Prime Minister Boyko Borisov usually explains terrorism in Bulgaria by saying that the victims planted the bombs themselves "to attract attention."
Rosen Plevneliev, the GERB president-elect, intoned: "This is the way it always is ahead of elections."
MEDIA
Probably the worst outrages of the 2011 elections campaign were committed in and by the media. To see why the media are largely responsible for the way the election campaign progressed and ended, one needs to have an in-depth knowledge of their inner workings, ownership and business dealings.
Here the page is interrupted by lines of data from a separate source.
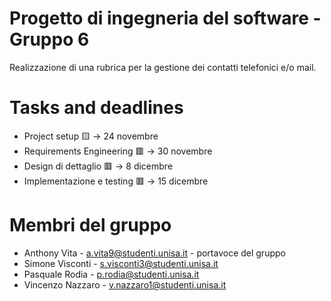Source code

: # Progetto di ingegneria del software - Gruppo 6
Realizzazione di una rubrica per la gestione dei contatti telefonici e/o mail.

# Tasks and deadlines
- Project setup 🟨 -> 24 novembre
- Requirements Engineering 🟥 -> 30 novembre
- Design di dettaglio 🟥 -> 8 dicembre
- Implementazione e testing 🟥 -> 15 dicembre

# Membri del gruppo
- Anthony Vita - a.vita9@studenti.unisa.it - portavoce del gruppo
- Simone Visconti - s.visconti3@studenti.unisa.it
- Pasquale Rodia - p.rodia@studenti.unisa.it
- Vincenzo Nazzaro - v.nazzaro1@studenti.unisa.it
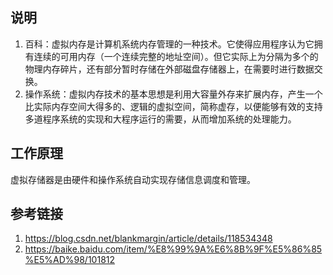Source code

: ## 说明
1. 百科：虚拟内存是计算机系统内存管理的一种技术。它使得应用程序认为它拥有连续的可用内存（一个连续完整的地址空间）。但它实际上为分隔为多个的物理内存碎片，还有部分暂时存储在外部磁盘存储器上，在需要时进行数据交换。
2. 操作系统：虚拟内存技术的基本思想是利用大容量外存来扩展内存，产生一个比实际内存空间大得多的、逻辑的虚拟空间，简称虚存，以便能够有效的支持多道程序系统的实现和大程序运行的需要，从而增加系统的处理能力。

## 工作原理
虚拟存储器是由硬件和操作系统自动实现存储信息调度和管理。


## 参考链接
1. https://blog.csdn.net/blankmargin/article/details/118534348
2. https://baike.baidu.com/item/%E8%99%9A%E6%8B%9F%E5%86%85%E5%AD%98/101812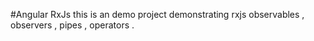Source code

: #Angular RxJs
this is an demo project demonstrating rxjs observables , observers , pipes , operators .
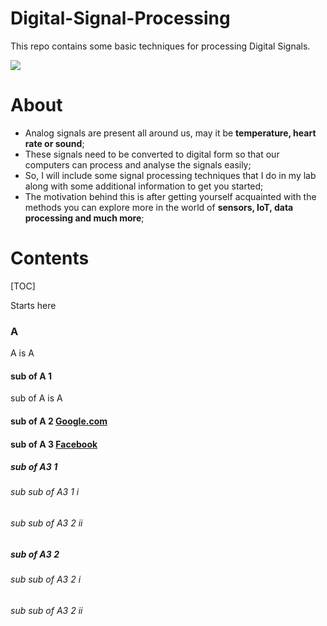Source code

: # Digital-Signal-Processing
This repo contains some basic techniques for processing Digital Signals.

![](https://media.cheggcdn.com/study/026/0260950c-90d8-4fba-8889-946957400f9a/elec-6-img-1.png)

# About

- Analog signals are present all around us, may it be **temperature, heart rate or sound**;
- These signals need to be converted to digital form so that our computers can process and analyse the signals easily;
- So, I will include some signal processing techniques that I do in my lab along with some additional information to get you started;
- The motivation behind this is after getting yourself acquainted with the methods you can explore more in the world of **sensors, IoT, data processing and much more**;

# Contents

[TOC]

Starts here

### A

A is A

#### sub of A 1

sub of A is A

#### sub of A 2 [Google.com](www.google.com)

#### sub of A 3 [Facebook](www.facebook.com)

##### sub of A3 1

###### sub sub of A3 1 i

###### sub sub of A3 2 ii

##### sub of A3 2

###### sub sub of A3 2 i

###### sub sub of A3 2 ii

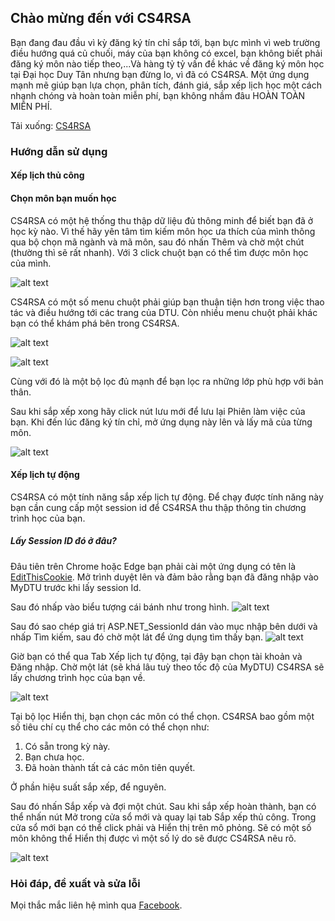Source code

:## Chào mừng đến với CS4RSA

Bạn đang đau đầu vì kỳ đăng ký tín chỉ sắp tới, bạn bực mình vì web trường điều hướng quá củ chuối, máy của bạn không có excel, bạn không biết phải đăng ký môn nào
 tiếp theo,...Và hàng tỷ tỷ vấn đề khác về đăng ký môn học tại Đại học Duy Tân nhưng bạn đừng lo, vì đã có CS4RSA. Một ứng dụng mạnh mẽ giúp bạn lựa chọn, phân tích, đánh giá, sắp xếp lịch học một cách nhanh chóng và hoàn toàn miễn phí, bạn không nhầm đâu HOÀN TOÀN MIỄN PHÍ.
 
 Tải xuống: [CS4RSA](https://drive.google.com/file/d/1CFRQgq-Alf-_Ej6zNqo-tcXTcFESlxT2/view?usp=sharing)

### Hướng dẫn sử dụng
#### Xếp lịch thủ công
#### Chọn môn bạn muốn học
CS4RSA có một hệ thống thu thập dữ liệu đủ thông minh để biết bạn đã ở học kỳ nào. Vì thế hãy yên tâm tìm kiếm môn học
ưa thích của mình thông qua bộ chọn mã ngành và mã môn, sau đó nhấn Thêm và chờ một chút (thường thì sẽ rất nhanh).
Với 3 click chuột bạn có thể tìm được môn học của mình.

![alt text](https://raw.githubusercontent.com/toky0s/cs4rsa/gh-pages/Screenshot%202021-07-17%20143502.png "Xếp lịch thủ công")

CS4RSA có một số menu chuột phải giúp bạn thuận tiện hơn trong việc thao tác và điều hướng tới các trang của DTU. Còn
nhiều menu chuột phải khác bạn có thể khám phá bên trong CS4RSA.

![alt text](https://raw.githubusercontent.com/toky0s/cs4rsa/gh-pages/Screenshot%202021-07-17%20144602.png "Logo Title Text 1")

![alt text](https://raw.githubusercontent.com/toky0s/cs4rsa/gh-pages/Screenshot%202021-07-17%20144827.png "Logo Title Text 1")

Cùng với đó là một bộ lọc đủ mạnh để bạn lọc ra những lớp phù hợp với bản thân.

Sau khi sắp xếp xong hãy click nút lưu mới để lưu lại Phiên làm việc của bạn. Khi đến lúc đăng ký tín chỉ, mở ứng dụng này lên và lấy mã của từng môn.

![alt text](https://raw.githubusercontent.com/toky0s/cs4rsa/gh-pages/Screenshot%202021-07-17%20145217.png "Logo Title Text 1")

#### Xếp lịch tự động
CS4RSA có một tính năng sắp xếp lịch tự động. Để chạy được tính năng này bạn cần cung cấp một session id để CS4RSA thu thập thông tin
chương trình học của bạn.
##### Lấy Session ID đó ở đâu?
Đâu tiên trên Chrome hoặc Edge bạn phải cài một ứng dụng có tên là [EditThisCookie](https://chrome.google.com/webstore/detail/editthiscookie/fngmhnnpilhplaeedifhccceomclgfbg).
Mở trình duyệt lên và đảm bảo rằng bạn đã đăng nhập vào MyDTU trước khi lấy session Id.

Sau đó nhấp vào biểu tượng cái bánh như trong hình.
![alt text](https://raw.githubusercontent.com/toky0s/cs4rsa/gh-pages/Screenshot%202021-07-17%20143951.png "Logo Title Text 1")

Sau đó sao chép giá trị ASP.NET_SessionId dán vào mục nhập bên dưới và nhấp Tìm kiếm, sau đó chờ một lát để ứng dụng tìm thấy bạn.
![alt text](https://raw.githubusercontent.com/toky0s/cs4rsa/gh-pages/Screenshot%202021-07-17%20143619.png "Logo Title Text 1")

Giờ bạn có thể qua Tab Xếp lịch tự động, tại đây bạn chọn tài khoản và Đăng nhập. Chờ một lát (sẽ khá lâu tuỳ theo tốc độ của MyDTU) CS4RSA sẽ lấy chương trình học của bạn về.

![alt text](https://raw.githubusercontent.com/toky0s/cs4rsa/gh-pages/Screenshot%202021-07-17%20143728.png "Logo Title Text 1")

Tại bộ lọc Hiển thị, bạn chọn các môn có thể chọn. CS4RSA bao gồm một số tiêu chí cụ thể cho các môn có thể chọn như:
1. Có sẵn trong kỳ này.
2. Bạn chưa học.
3. Đã hoàn thành tất cả các môn tiên quyết.

Ở phần hiệu suất sắp xếp, để nguyên.

Sau đó nhấn Sắp xếp và đợi một chút. Sau khi sắp xếp hoàn thành, bạn có thể nhấn nút Mở trong cửa sổ mới và quay lại tab Sắp xếp thủ công.
Trong cửa sổ mới bạn có thể click phải và Hiển thị trên mô phỏng. Sẽ có một số môn không thể Hiển thị được vì một số lý do sẽ được CS4RSA nêu rõ.

![alt text](https://raw.githubusercontent.com/toky0s/cs4rsa/gh-pages/Screenshot%202021-07-17%20151136.png "Logo Title Text 1")

### Hỏi đáp, đề xuất và sửa lỗi
Mọi thắc mắc liên hệ mình qua [Facebook](https://www.facebook.com/truongaxin/).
While media ownership in Bulgaria remains at best nebulous, it is not difficult to see that the majority of media are owned by a few powerful economic groupings. At a time of economic collapse, the media are amongst the first to bear the brunt of a declining readership and plummeting advertising revenues. In a cashflow crisis that shows no signs of abating, many media are struggling to survive, and are willing to sell their editorial content to whoever coughs up the best offer.
That ruling parties and politicians have paid for media coverage has been a well-known fact in post-Communist Bulgaria, but the 2011 elections introduced a new aspect of this media trade. Most of the media made no effort to conceal their official "price lists," and even coverage of press conferences could only be procured for hard cash. As a result, some candidates were left in a state of information limbo, unable to express their views to the voters, while the press releases of others were carried as legitimate "news." Critics say that in this way a new "monetary restriction" has been imposed on Bulgarian democracy.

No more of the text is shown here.